- **WHAT TO PRODUCE**:
Lines in the listing that hold the string "sobre" need to be tallied, and the total given alone.

- **TASK INPUTS**:
+ + + + +
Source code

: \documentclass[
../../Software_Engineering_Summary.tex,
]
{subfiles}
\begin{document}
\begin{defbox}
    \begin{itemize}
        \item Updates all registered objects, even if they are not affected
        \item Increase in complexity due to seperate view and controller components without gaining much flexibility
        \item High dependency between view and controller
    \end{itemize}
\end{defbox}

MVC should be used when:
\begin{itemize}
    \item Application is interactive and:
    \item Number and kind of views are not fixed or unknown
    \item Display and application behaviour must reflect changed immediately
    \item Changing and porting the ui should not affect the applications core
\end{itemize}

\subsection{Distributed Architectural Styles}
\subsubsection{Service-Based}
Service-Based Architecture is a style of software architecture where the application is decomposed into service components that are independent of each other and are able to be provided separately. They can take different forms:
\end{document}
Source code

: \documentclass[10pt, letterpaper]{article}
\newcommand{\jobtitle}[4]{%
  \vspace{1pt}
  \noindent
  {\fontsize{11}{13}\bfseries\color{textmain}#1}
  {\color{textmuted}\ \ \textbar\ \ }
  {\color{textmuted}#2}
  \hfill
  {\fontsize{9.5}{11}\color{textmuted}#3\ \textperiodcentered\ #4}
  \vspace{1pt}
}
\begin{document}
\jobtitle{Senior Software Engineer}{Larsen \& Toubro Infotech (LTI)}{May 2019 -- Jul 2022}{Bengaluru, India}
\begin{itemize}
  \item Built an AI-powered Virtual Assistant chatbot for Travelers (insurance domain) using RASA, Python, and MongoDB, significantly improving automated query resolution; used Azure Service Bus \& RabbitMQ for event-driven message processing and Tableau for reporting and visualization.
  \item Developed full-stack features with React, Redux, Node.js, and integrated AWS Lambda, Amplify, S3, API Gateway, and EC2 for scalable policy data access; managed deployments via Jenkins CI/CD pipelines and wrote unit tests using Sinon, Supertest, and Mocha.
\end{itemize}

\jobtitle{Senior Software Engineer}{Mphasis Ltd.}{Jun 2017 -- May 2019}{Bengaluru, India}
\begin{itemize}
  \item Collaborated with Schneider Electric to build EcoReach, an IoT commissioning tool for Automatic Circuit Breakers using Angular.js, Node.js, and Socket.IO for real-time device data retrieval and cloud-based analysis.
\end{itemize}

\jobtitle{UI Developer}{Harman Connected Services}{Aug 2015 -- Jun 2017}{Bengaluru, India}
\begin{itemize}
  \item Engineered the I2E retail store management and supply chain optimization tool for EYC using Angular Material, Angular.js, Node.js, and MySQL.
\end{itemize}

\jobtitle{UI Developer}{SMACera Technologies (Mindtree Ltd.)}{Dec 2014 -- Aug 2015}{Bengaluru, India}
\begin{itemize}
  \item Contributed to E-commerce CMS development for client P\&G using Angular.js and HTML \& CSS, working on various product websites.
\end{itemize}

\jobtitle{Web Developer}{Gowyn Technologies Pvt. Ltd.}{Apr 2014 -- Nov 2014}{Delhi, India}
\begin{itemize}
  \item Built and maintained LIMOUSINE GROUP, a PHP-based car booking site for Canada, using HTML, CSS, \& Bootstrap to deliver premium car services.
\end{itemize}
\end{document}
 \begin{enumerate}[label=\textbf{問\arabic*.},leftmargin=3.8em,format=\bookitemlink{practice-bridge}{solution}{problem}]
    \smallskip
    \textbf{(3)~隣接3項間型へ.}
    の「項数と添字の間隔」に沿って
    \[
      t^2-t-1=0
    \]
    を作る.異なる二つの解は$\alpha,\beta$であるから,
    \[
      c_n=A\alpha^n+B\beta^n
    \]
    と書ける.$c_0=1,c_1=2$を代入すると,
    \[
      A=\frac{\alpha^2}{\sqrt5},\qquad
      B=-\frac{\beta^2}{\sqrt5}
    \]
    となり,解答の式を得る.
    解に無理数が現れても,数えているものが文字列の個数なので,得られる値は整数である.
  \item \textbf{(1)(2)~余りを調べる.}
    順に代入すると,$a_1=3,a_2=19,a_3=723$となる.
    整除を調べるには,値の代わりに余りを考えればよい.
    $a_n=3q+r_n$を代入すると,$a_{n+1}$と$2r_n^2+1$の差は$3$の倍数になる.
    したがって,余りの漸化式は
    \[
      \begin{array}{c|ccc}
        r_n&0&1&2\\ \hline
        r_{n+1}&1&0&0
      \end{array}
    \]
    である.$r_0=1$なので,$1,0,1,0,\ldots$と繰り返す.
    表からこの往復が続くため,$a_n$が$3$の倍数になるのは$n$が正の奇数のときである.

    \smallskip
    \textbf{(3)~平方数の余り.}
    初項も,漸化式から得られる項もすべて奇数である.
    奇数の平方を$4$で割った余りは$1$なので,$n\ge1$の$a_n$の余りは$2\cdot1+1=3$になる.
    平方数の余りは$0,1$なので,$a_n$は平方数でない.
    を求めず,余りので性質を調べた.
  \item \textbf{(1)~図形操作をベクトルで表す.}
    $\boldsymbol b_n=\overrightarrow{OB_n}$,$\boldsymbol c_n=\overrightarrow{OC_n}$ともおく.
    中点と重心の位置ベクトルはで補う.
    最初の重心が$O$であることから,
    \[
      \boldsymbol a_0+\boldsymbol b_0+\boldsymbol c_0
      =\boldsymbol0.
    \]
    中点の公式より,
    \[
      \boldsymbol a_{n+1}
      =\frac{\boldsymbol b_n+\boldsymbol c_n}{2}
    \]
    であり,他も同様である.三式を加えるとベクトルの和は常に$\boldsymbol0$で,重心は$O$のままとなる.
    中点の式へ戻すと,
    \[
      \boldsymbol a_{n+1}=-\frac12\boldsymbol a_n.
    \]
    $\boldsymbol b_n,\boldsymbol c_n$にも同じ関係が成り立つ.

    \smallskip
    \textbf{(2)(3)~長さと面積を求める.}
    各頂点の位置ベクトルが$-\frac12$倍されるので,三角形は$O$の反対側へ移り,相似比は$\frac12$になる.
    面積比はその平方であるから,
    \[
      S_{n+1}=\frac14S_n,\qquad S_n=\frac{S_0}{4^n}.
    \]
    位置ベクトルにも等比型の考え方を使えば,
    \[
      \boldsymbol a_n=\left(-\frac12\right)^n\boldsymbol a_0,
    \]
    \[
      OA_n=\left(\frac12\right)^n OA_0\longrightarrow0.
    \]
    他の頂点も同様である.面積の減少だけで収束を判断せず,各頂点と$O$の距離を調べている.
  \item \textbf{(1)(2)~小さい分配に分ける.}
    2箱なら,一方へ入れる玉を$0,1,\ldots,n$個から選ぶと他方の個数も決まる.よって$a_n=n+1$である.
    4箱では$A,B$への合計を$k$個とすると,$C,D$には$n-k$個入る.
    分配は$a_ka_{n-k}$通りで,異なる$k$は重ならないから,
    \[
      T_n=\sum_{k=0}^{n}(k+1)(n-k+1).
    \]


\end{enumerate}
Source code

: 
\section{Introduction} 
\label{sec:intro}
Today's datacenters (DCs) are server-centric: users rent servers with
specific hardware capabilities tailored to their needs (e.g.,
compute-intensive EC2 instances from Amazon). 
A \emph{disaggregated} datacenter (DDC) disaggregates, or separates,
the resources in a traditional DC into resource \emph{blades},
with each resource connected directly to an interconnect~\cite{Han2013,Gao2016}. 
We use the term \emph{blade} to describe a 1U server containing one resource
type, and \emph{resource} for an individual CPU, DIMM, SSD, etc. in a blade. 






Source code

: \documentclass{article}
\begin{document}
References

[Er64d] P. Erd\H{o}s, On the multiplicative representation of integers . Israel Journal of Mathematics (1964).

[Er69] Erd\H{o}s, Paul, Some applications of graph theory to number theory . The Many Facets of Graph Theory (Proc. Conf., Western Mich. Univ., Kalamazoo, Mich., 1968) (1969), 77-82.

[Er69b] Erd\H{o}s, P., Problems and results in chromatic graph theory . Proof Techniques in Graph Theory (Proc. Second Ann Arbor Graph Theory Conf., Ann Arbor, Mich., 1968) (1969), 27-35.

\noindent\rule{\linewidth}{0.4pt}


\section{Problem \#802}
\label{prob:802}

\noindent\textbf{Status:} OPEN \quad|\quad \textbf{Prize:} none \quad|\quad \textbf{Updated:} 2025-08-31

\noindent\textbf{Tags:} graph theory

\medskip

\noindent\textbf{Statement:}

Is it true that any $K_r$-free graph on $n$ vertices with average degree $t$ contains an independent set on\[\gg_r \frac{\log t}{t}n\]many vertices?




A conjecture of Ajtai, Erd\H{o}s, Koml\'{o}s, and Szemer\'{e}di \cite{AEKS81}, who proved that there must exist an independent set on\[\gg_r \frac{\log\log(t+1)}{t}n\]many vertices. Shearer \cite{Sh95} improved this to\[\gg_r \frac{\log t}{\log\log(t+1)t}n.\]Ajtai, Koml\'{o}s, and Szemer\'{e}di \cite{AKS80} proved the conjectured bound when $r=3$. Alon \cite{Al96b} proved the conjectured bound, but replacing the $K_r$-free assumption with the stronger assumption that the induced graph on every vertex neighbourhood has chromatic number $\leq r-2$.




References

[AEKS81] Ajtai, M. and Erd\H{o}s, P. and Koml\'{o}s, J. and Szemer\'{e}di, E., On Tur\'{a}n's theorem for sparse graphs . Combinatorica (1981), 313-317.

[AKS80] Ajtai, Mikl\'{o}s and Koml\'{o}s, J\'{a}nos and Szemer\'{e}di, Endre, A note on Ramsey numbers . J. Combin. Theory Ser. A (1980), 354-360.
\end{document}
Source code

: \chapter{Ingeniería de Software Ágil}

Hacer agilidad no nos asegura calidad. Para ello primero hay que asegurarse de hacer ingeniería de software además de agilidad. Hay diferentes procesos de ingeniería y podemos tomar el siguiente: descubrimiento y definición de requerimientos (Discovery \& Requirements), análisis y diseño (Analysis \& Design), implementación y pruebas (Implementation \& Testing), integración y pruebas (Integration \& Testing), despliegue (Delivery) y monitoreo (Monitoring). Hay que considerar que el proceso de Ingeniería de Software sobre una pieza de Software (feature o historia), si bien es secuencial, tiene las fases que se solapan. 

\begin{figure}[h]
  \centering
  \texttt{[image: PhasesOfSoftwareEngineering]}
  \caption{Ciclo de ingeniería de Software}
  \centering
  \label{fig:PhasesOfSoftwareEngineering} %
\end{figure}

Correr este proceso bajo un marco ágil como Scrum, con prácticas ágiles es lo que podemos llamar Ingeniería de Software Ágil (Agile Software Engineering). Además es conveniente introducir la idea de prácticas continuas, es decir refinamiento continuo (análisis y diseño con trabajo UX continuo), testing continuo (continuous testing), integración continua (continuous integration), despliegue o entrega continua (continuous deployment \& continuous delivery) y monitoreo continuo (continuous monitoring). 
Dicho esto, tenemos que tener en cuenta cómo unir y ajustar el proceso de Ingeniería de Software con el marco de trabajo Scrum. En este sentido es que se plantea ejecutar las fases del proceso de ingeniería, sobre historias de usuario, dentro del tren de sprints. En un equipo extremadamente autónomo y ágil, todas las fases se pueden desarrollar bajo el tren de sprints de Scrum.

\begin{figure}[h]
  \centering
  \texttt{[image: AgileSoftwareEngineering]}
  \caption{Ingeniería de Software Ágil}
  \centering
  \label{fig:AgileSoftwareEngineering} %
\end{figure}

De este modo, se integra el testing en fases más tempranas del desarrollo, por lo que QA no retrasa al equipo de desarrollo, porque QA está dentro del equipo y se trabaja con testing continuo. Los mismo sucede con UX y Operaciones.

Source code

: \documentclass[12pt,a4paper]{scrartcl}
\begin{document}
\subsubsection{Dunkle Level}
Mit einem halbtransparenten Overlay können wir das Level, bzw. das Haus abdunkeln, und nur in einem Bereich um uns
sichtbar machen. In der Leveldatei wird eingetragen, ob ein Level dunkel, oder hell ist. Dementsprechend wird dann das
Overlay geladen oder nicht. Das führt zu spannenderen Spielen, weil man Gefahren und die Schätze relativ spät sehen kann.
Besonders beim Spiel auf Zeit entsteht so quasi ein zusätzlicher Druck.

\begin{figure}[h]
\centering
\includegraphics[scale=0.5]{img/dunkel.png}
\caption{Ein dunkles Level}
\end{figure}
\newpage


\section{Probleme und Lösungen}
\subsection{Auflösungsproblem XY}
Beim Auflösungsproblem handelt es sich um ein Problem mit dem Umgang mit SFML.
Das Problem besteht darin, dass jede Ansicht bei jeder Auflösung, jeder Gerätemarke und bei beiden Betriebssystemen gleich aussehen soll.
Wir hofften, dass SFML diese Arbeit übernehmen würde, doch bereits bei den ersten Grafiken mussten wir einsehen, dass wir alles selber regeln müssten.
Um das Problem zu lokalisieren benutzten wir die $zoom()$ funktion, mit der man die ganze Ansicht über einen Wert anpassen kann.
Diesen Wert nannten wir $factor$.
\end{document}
+ + + + +
- **SOLUTION TO THIS PROBLEM**:
2